Cette maison est située près de la gare où, un an plus tôt, le 9 mai 1985, Marie-Ange Billoud a disparu. Ce jour-là, le jeune de 19 ans a raté le train pour aller travailler. Puis il a décidé de faire du stop et a disparu. Les gendarmes l’ont perdu de vue à quelques mètres de la maison Chatain. Valérie Julien, sa sœur, n’avait alors que 12 ans. Mais il n’a pas oublié que c’est Yves Chatain que sa mère a immédiatement soupçonné. Elle sera jugée par l’accusé et condamnée pour diffamation à une lourde amende. A Pontcharra, tout le monde lui a tourné le dos.

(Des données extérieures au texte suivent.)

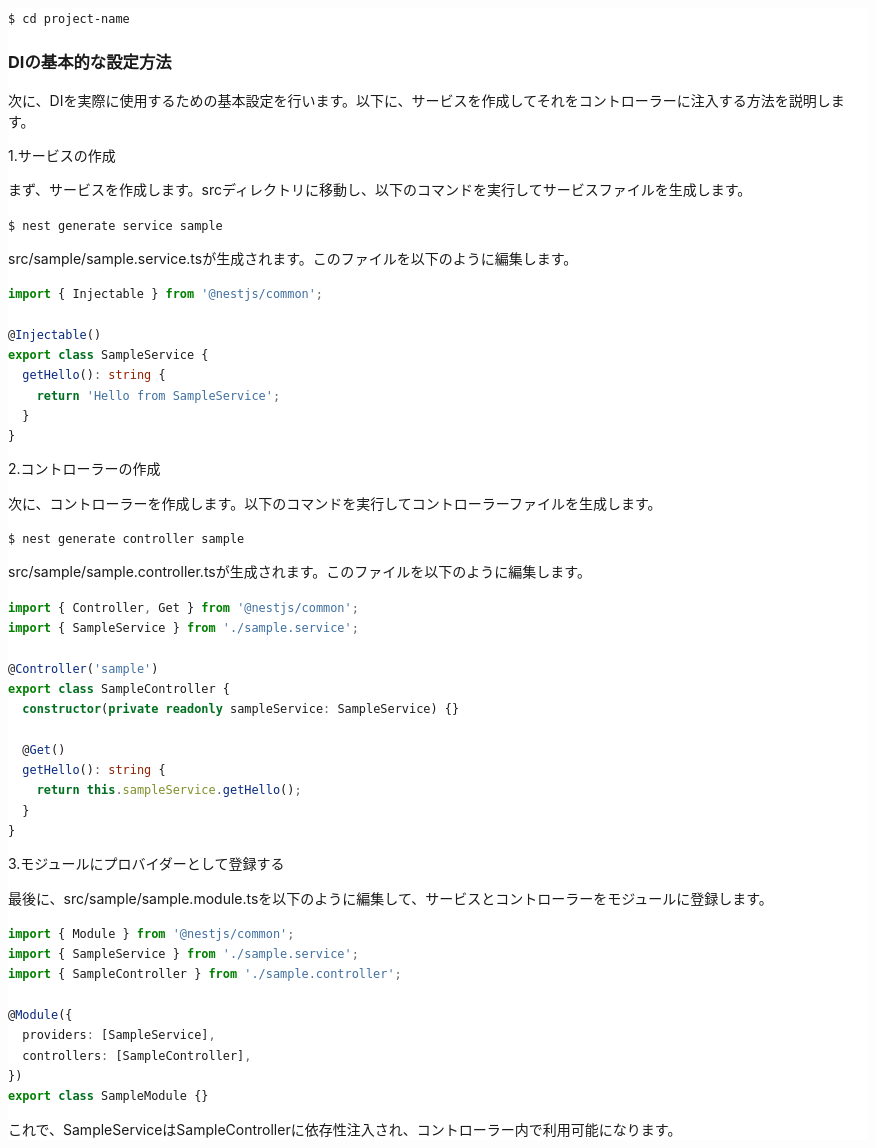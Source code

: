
 ```bash
$ cd project-name
```
### DIの基本的な設定方法
次に、DIを実際に使用するための基本設定を行います。以下に、サービスを作成してそれをコントローラーに注入する方法を説明します。

1.サービスの作成

まず、サービスを作成します。srcディレクトリに移動し、以下のコマンドを実行してサービスファイルを生成します。

```bash
$ nest generate service sample
```
src/sample/sample.service.tsが生成されます。このファイルを以下のように編集します。

```typescript
import { Injectable } from '@nestjs/common';

@Injectable()
export class SampleService {
  getHello(): string {
    return 'Hello from SampleService';
  }
}
```
2.コントローラーの作成

次に、コントローラーを作成します。以下のコマンドを実行してコントローラーファイルを生成します。

```bash
$ nest generate controller sample
```
src/sample/sample.controller.tsが生成されます。このファイルを以下のように編集します。

```typescript
import { Controller, Get } from '@nestjs/common';
import { SampleService } from './sample.service';

@Controller('sample')
export class SampleController {
  constructor(private readonly sampleService: SampleService) {}

  @Get()
  getHello(): string {
    return this.sampleService.getHello();
  }
}
```
3.モジュールにプロバイダーとして登録する

最後に、src/sample/sample.module.tsを以下のように編集して、サービスとコントローラーをモジュールに登録します。

```typescript
import { Module } from '@nestjs/common';
import { SampleService } from './sample.service';
import { SampleController } from './sample.controller';

@Module({
  providers: [SampleService],
  controllers: [SampleController],
})
export class SampleModule {}
```
これで、SampleServiceはSampleControllerに依存性注入され、コントローラー内で利用可能になります。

“Depuis 37 ans, c’est un deuil, et ça a refait surface il y a 15 jours, c’était violent. On se rend compte qu’on avait raison ou pas. C’est l’avenir qui nous dit qu’il le dira ou pas”, a-t-il déclaré. ravie, Valérie Julien. Philippe Folletet, ancien commissaire, est à l’origine de la réouverture du dossier. Lorsqu’il a repris son enquête, il a découvert au moins six autres affaires non résolues : meurtre, disparition ou agression sexuelle, toujours autour de la maison Chatain.
Malgré cela, les gendarmes n’étaient pas au bout de cette piste et Yves Chatain s’en fichait. Des faits trop anciens sont prescrits aujourd’hui. L’avocat de la famille Billoud, Bernard Boulloud, attend de moi que j’avoue. Incarcéré depuis deux semaines, Yves Chatain, 57 ans, n’a pas encore été interrogé sur l’affaire, ni sur tous les acteurs de ce secteur que les habitants de Pontcharra appellent “le triangle maudit” depuis 37 ans.